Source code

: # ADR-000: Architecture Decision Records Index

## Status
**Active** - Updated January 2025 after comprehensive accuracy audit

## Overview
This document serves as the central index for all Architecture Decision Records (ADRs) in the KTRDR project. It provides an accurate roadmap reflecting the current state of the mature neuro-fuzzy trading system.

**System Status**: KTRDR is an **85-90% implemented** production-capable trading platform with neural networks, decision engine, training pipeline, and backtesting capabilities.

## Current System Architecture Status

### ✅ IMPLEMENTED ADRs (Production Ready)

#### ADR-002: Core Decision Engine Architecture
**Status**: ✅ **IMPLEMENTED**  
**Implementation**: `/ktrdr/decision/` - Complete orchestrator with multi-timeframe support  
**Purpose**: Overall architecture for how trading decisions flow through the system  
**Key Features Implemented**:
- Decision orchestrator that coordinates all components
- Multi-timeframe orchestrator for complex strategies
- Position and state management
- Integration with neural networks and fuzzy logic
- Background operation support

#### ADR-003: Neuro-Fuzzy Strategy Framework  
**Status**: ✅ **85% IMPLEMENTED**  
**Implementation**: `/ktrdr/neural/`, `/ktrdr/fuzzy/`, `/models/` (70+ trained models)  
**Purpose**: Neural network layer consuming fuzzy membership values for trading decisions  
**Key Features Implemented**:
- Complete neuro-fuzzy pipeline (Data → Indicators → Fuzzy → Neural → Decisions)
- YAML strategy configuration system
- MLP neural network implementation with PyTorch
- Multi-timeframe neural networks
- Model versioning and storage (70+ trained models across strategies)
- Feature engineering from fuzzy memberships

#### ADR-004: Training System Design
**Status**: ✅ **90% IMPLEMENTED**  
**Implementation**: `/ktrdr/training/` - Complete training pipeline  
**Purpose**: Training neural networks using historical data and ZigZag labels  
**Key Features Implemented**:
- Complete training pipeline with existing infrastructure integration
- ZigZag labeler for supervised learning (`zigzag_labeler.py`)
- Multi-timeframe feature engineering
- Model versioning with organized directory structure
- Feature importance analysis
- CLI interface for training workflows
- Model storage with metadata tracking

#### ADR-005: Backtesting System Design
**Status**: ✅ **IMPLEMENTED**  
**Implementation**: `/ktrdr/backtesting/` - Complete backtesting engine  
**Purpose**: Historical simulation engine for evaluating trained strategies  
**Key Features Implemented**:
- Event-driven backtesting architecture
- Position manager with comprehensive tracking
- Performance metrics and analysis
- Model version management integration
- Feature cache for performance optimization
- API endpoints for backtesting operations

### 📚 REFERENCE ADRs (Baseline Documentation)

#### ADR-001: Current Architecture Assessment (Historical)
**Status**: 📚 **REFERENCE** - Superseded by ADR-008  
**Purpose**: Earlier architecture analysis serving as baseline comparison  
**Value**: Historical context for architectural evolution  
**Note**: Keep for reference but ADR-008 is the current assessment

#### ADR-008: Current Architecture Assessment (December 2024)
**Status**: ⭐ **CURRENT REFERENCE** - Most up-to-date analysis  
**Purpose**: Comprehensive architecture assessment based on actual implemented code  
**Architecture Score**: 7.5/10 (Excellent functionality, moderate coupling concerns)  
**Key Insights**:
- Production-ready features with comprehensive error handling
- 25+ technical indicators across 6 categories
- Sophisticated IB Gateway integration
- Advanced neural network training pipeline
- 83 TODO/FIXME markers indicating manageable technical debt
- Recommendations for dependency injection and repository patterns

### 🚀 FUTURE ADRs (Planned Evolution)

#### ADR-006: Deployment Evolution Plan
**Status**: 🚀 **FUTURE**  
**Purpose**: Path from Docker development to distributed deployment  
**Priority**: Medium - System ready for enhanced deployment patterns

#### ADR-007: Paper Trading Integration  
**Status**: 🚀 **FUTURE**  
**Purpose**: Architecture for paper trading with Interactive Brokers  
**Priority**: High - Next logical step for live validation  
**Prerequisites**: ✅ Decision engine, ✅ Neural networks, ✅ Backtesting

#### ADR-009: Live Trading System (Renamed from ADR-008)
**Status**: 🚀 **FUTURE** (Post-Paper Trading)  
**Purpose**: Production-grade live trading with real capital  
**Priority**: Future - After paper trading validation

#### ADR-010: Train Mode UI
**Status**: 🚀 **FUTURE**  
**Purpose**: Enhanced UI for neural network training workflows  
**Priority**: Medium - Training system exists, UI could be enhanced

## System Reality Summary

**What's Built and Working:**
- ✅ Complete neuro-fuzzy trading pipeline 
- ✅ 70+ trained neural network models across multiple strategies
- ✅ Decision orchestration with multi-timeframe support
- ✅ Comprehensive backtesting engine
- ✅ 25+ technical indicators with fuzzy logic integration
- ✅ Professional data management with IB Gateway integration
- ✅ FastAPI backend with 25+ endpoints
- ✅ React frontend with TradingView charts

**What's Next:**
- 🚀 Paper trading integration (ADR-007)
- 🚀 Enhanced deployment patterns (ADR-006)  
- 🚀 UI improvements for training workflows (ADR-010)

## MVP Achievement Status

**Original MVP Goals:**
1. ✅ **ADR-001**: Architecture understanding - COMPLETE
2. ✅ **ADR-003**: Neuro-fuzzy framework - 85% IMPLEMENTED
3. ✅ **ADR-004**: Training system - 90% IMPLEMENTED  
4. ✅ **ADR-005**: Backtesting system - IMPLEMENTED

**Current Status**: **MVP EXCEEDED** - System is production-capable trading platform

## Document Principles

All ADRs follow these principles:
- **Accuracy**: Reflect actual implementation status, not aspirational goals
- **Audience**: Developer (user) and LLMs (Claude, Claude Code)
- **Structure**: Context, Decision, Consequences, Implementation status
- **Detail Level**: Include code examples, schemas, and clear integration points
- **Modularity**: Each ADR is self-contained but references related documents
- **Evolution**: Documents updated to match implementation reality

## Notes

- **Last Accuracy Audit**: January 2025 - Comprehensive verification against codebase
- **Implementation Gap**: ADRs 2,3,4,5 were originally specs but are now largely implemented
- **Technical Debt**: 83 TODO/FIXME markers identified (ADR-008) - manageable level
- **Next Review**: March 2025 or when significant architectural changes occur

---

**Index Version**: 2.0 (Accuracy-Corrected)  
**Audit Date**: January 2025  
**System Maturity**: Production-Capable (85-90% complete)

Task directions: What you return must be the line that contains "- ✅ Complete neuro-fuzzy trading pipeline" followed by every remaining line of the material, all exactly as written and nothing more.

Answer space:
- ✅ Complete neuro-fuzzy trading pipeline 
- ✅ 70+ trained neural network models across multiple strategies
- ✅ Decision orchestration with multi-timeframe support
- ✅ Comprehensive backtesting engine
- ✅ 25+ technical indicators with fuzzy logic integration
- ✅ Professional data management with IB Gateway integration
- ✅ FastAPI backend with 25+ endpoints
- ✅ React frontend with TradingView charts

**What's Next:**
- 🚀 Paper trading integration (ADR-007)
- 🚀 Enhanced deployment patterns (ADR-006)  
- 🚀 UI improvements for training workflows (ADR-010)

## MVP Achievement Status

**Original MVP Goals:**
1. ✅ **ADR-001**: Architecture understanding - COMPLETE
2. ✅ **ADR-003**: Neuro-fuzzy framework - 85% IMPLEMENTED
3. ✅ **ADR-004**: Training system - 90% IMPLEMENTED  
4. ✅ **ADR-005**: Backtesting system - IMPLEMENTED

**Current Status**: **MVP EXCEEDED** - System is production-capable trading platform

## Document Principles

All ADRs follow these principles:
- **Accuracy**: Reflect actual implementation status, not aspirational goals
- **Audience**: Developer (user) and LLMs (Claude, Claude Code)
- **Structure**: Context, Decision, Consequences, Implementation status
- **Detail Level**: Include code examples, schemas, and clear integration points
- **Modularity**: Each ADR is self-contained but references related documents
- **Evolution**: Documents updated to match implementation reality

## Notes

- **Last Accuracy Audit**: January 2025 - Comprehensive verification against codebase
- **Implementation Gap**: ADRs 2,3,4,5 were originally specs but are now largely implemented
- **Technical Debt**: 83 TODO/FIXME markers identified (ADR-008) - manageable level
- **Next Review**: March 2025 or when significant architectural changes occur

---

**Index Version**: 2.0 (Accuracy-Corrected)  
**Audit Date**: January 2025  
**System Maturity**: Production-Capable (85-90% complete)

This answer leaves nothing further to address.